YOUR ASSIGNMENT ::
Give the number of lines in the material below where the word "Sample" shows up, without anything else.

RECORD EXTRACTS ::
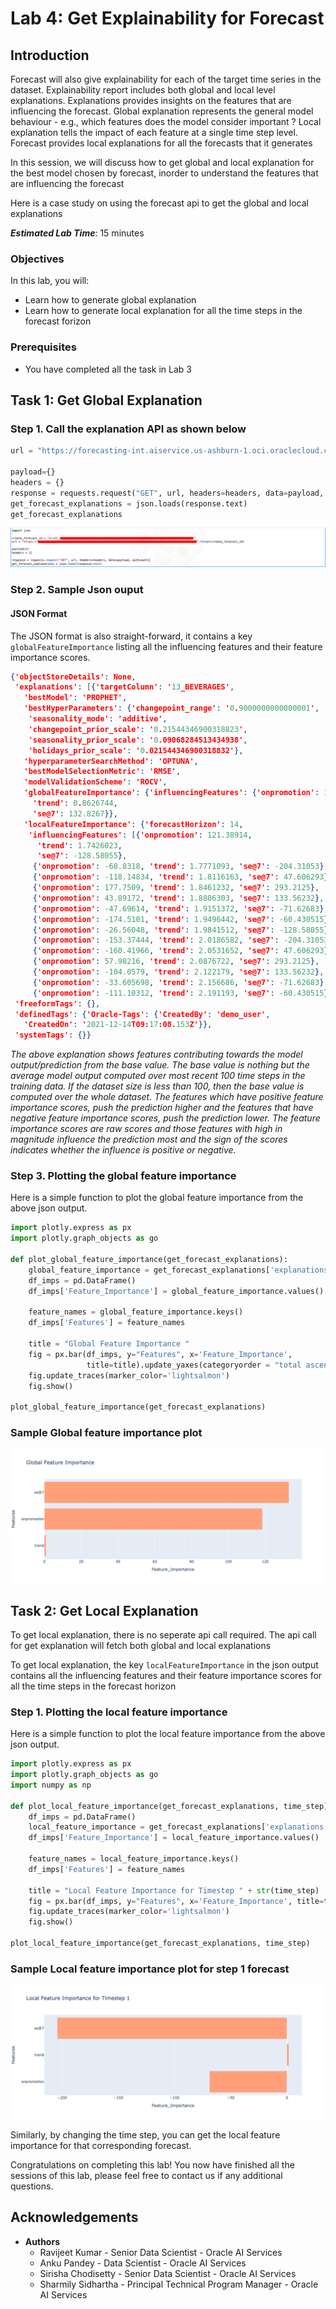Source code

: # Lab 4: Get Explainability for Forecast

## Introduction

Forecast will also give explainability for each of the target time series in the dataset. Explainability report includes both global and local level explanations. Explanations provides insights on the features that are influencing the forecast. Global explanation represents the general model behaviour - e.g., which features does the model consider important ? Local explanation tells the impact of each feature at a single time step level. Forecast provides local explanations for all the forecasts that it generates

In this session, we will discuss how to get global and local explanation for the best model chosen by forecast, inorder to understand the features that are influencing the forecast

Here is a case study on using the forecast api to get the global and local explanations

***Estimated Lab Time***: 15 minutes

### Objectives
In this lab, you will:
- Learn how to generate global explanation
- Learn how to generate local explanation for all the time steps in the forecast forizon

### Prerequisites
- You have completed all the task in Lab 3

## Task 1: Get Global Explanation

### Step 1. Call the explanation API as shown below
```Python
url = "https://forecasting-int.aiservice.us-ashburn-1.oci.oraclecloud.com/20220101/forecasts/{}/explanations/".format(create_forecast_id)

payload={}
headers = {}
response = requests.request("GET", url, headers=headers, data=payload, auth=auth)
get_forecast_explanations = json.loads(response.text)
get_forecast_explanations
```

![Explanation API Call](../images/lab4_task1_explanation_api.png)

### Step 2. Sample Json ouput

#### JSON Format
The JSON format is also straight-forward, it contains a key `globalFeatureImportance` listing all the influencing features and their feature importance scores. 

```Json
{'objectStoreDetails': None,
 'explanations': [{'targetColumn': '13_BEVERAGES',
   'bestModel': 'PROPHET',
   'bestHyperParameters': {'changepoint_range': '0.9000000000000001',
    'seasonality_mode': 'additive',
    'changepoint_prior_scale': '0.21544346900318823',
    'seasonality_prior_scale': '0.09068284513434938',
    'holidays_prior_scale': '0.021544346900318832'},
   'hyperparameterSearchMethod': 'OPTUNA',
   'bestModelSelectionMetric': 'RMSE',
   'modelValidationScheme': 'ROCV',
   'globalFeatureImportance': {'influencingFeatures': {'onpromotion': 118.36533,
     'trend': 0.8626744,
     'se@7': 132.8267}},
   'localFeatureImportance': {'forecastHorizon': 14,
    'influencingFeatures': [{'onpromotion': 121.38914,
      'trend': 1.7426023,
      'se@7': -128.58055},
     {'onpromotion': -68.8318, 'trend': 1.7771093, 'se@7': -204.31053},
     {'onpromotion': -118.14834, 'trend': 1.8116163, 'se@7': 47.606293},
     {'onpromotion': 177.7509, 'trend': 1.8461232, 'se@7': 293.2125},
     {'onpromotion': 43.89172, 'trend': 1.8806303, 'se@7': 133.56232},
     {'onpromotion': -47.69614, 'trend': 1.9151372, 'se@7': -71.62683},
     {'onpromotion': -174.5101, 'trend': 1.9496442, 'se@7': -60.430515},
     {'onpromotion': -26.56048, 'trend': 1.9841512, 'se@7': -128.58055},
     {'onpromotion': -153.37444, 'trend': 2.0186582, 'se@7': -204.31053},
     {'onpromotion': -160.41966, 'trend': 2.0531652, 'se@7': 47.606293},
     {'onpromotion': 57.98216, 'trend': 2.0876722, 'se@7': 293.2125},
     {'onpromotion': -104.0579, 'trend': 2.122179, 'se@7': 133.56232},
     {'onpromotion': -33.605698, 'trend': 2.156686, 'se@7': -71.62683},
     {'onpromotion': -111.10312, 'trend': 2.191193, 'se@7': -60.430515}]}}],
 'freeformTags': {},
 'definedTags': {'Oracle-Tags': {'CreatedBy': 'demo_user',
   'CreatedOn': '2021-12-14T09:17:08.153Z'}},
 'systemTags': {}}
```
*The above explanation shows features contributing towards the model output/prediction from the base value. The base value is nothing but the average model output computed over most recent 100 time steps in the training data. If the dataset size is less than 100, then the base value is computed over the whole dataset. The features which have positive feature importance scores, push the prediction higher and the features that have negative feature importance scores, push the prediction lower. The feature importance scores are raw scores and those features with high in magnitude influence the prediction most and the sign of the scores indicates whether the influence is positive or negative.*

### Step 3. Plotting the global feature importance 

Here is a simple function to plot the global feature importance from the above json output.

```Python
import plotly.express as px
import plotly.graph_objects as go

def plot_global_feature_importance(get_forecast_explanations):
    global_feature_importance = get_forecast_explanations['explanations'][0]['globalFeatureImportance']['influencingFeatures']
    df_imps = pd.DataFrame()
    df_imps['Feature_Importance'] = global_feature_importance.values()

    feature_names = global_feature_importance.keys()
    df_imps['Features'] = feature_names

    title = "Global Feature Importance "
    fig = px.bar(df_imps, y="Features", x='Feature_Importance', 
                 title=title).update_yaxes(categoryorder = "total ascending")
    fig.update_traces(marker_color='lightsalmon')
    fig.show()

plot_global_feature_importance(get_forecast_explanations)
```

### Sample Global feature importance plot

![Global Feature Importance ](../images/lab4_task1_global_feature_importance.png)

## Task 2: Get Local Explanation

To get local explanation, there is no seperate api call required. The api call for get explanation will fetch both global and local explanations

To get local explanation, the key `localFeatureImportance` in the json output contains all the influencing features and their feature importance scores for all the time steps in the forecast horizon

### Step 1. Plotting the local feature importance 

Here is a simple function to plot the local feature importance from the above json output.

```Python
import plotly.express as px
import plotly.graph_objects as go
import numpy as np

def plot_local_feature_importance(get_forecast_explanations, time_step):
    df_imps = pd.DataFrame()
    local_feature_importance = get_forecast_explanations['explanations'][t]['localFeatureImportance']['influencingFeatures'][time_step]
    df_imps['Feature_Importance'] = local_feature_importance.values()

    feature_names = local_feature_importance.keys()
    df_imps['Features'] = feature_names

    title = "Local Feature Importance for Timestep " + str(time_step)
    fig = px.bar(df_imps, y="Features", x='Feature_Importance', title=title)
    fig.update_traces(marker_color='lightsalmon')
    fig.show()

plot_local_feature_importance(get_forecast_explanations, time_step)
```

### Sample Local feature importance plot for step 1 forecast

![Local Feature Importance for step 1 forecast](../images/lab4_task2_local_feature_importance.png)

Similarly, by changing the time step, you can get the local feature importance for that corresponding forecast.

Congratulations on completing this lab! You now have finished all the sessions of this lab, please feel free to contact us if any additional questions.


## Acknowledgements
* **Authors**
    * Ravijeet Kumar - Senior Data Scientist - Oracle AI Services
    * Anku Pandey - Data Scientist - Oracle AI Services
    * Sirisha Chodisetty - Senior Data Scientist - Oracle AI Services
    * Sharmily Sidhartha - Principal Technical Program Manager - Oracle AI Services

YOUR RESPONSE ::
3